Work request –
Which of the lines in the records below hold the string "threshold"? Copy every one of them.

[Extracted records]
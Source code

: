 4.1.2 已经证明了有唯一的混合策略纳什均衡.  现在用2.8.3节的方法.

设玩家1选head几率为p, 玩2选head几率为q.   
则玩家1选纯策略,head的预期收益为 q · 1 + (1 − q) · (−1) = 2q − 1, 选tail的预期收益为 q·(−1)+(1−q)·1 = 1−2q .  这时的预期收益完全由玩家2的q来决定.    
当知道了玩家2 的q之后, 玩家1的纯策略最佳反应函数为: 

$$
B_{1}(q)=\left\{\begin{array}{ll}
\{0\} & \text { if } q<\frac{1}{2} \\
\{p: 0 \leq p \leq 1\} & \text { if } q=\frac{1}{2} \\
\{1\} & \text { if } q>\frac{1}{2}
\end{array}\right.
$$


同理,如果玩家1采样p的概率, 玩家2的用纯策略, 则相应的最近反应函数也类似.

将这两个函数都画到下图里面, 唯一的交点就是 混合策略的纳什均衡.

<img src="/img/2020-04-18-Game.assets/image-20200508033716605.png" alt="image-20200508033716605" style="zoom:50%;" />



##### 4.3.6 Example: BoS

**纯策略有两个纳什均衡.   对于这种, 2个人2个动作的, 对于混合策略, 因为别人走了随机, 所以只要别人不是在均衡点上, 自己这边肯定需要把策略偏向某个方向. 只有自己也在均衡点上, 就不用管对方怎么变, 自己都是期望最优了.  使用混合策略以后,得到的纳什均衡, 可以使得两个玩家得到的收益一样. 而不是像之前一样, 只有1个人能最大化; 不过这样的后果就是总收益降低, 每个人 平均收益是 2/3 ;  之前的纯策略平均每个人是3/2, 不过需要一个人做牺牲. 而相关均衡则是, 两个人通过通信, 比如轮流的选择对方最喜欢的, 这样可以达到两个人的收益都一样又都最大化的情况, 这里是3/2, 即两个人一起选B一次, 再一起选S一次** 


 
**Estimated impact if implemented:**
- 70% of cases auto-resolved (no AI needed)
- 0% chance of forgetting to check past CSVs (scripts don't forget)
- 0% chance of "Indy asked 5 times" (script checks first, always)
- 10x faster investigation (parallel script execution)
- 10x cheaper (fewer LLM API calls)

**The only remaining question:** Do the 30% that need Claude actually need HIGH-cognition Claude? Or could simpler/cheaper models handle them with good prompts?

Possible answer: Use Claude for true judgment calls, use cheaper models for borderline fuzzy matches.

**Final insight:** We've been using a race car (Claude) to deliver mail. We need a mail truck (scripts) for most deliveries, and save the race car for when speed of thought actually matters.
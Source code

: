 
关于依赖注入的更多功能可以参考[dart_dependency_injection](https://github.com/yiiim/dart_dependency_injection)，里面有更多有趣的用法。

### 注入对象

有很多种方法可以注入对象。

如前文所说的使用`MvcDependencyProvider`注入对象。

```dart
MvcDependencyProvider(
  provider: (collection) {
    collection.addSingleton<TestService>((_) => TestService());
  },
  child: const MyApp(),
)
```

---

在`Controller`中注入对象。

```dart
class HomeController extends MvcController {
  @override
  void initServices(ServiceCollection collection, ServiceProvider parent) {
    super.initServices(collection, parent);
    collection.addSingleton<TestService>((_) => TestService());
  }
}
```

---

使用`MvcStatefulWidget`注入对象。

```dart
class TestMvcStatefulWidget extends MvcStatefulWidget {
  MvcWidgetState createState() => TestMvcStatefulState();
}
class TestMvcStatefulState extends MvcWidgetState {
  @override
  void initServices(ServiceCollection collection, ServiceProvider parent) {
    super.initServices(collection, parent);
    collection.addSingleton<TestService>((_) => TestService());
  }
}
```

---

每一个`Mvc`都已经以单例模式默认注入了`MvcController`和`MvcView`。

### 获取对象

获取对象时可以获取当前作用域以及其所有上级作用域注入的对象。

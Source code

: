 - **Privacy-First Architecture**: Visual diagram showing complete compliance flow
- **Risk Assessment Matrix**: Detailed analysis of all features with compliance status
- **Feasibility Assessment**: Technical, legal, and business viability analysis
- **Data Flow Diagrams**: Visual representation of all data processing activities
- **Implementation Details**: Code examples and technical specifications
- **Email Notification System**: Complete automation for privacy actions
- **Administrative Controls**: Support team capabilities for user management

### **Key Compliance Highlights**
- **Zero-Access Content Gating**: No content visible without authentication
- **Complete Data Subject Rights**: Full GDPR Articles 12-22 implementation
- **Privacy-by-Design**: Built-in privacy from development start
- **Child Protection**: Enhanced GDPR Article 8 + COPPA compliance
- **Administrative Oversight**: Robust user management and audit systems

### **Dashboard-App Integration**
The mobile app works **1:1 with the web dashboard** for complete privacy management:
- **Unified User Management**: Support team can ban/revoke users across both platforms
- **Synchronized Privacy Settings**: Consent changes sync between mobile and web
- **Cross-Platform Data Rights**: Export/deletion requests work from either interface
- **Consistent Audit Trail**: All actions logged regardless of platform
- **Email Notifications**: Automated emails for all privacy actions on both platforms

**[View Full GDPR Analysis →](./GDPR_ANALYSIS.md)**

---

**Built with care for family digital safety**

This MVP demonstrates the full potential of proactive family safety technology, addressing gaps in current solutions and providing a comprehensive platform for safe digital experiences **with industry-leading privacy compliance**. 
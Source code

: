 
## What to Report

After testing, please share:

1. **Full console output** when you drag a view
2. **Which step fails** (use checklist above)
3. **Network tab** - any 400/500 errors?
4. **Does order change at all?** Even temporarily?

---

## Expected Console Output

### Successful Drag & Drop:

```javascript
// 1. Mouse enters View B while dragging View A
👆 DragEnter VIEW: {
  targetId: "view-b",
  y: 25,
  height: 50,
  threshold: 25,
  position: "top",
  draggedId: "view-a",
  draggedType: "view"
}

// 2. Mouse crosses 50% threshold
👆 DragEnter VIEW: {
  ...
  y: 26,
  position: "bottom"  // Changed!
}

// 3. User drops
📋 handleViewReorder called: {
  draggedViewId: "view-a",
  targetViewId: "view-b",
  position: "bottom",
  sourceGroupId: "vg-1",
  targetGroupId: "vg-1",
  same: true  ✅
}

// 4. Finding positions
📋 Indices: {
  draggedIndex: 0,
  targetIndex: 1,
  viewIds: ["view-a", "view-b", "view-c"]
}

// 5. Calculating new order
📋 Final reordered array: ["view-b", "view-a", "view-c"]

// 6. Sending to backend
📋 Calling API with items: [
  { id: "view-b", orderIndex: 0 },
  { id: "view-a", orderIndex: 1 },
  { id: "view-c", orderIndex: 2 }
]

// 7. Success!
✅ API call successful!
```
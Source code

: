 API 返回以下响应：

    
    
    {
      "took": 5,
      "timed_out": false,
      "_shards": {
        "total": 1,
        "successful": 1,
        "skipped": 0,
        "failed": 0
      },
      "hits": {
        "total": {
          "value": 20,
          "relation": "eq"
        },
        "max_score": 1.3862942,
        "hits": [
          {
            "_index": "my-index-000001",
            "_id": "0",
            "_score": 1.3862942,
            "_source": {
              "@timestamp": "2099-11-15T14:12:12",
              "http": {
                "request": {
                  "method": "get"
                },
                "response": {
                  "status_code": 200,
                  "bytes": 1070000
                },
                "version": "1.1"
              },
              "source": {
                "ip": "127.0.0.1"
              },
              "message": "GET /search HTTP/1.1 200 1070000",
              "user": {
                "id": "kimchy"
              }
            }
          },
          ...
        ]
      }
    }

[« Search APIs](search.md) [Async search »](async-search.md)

Output for this task –
  threshold: 25,
// 2. Mouse crosses 50% threshold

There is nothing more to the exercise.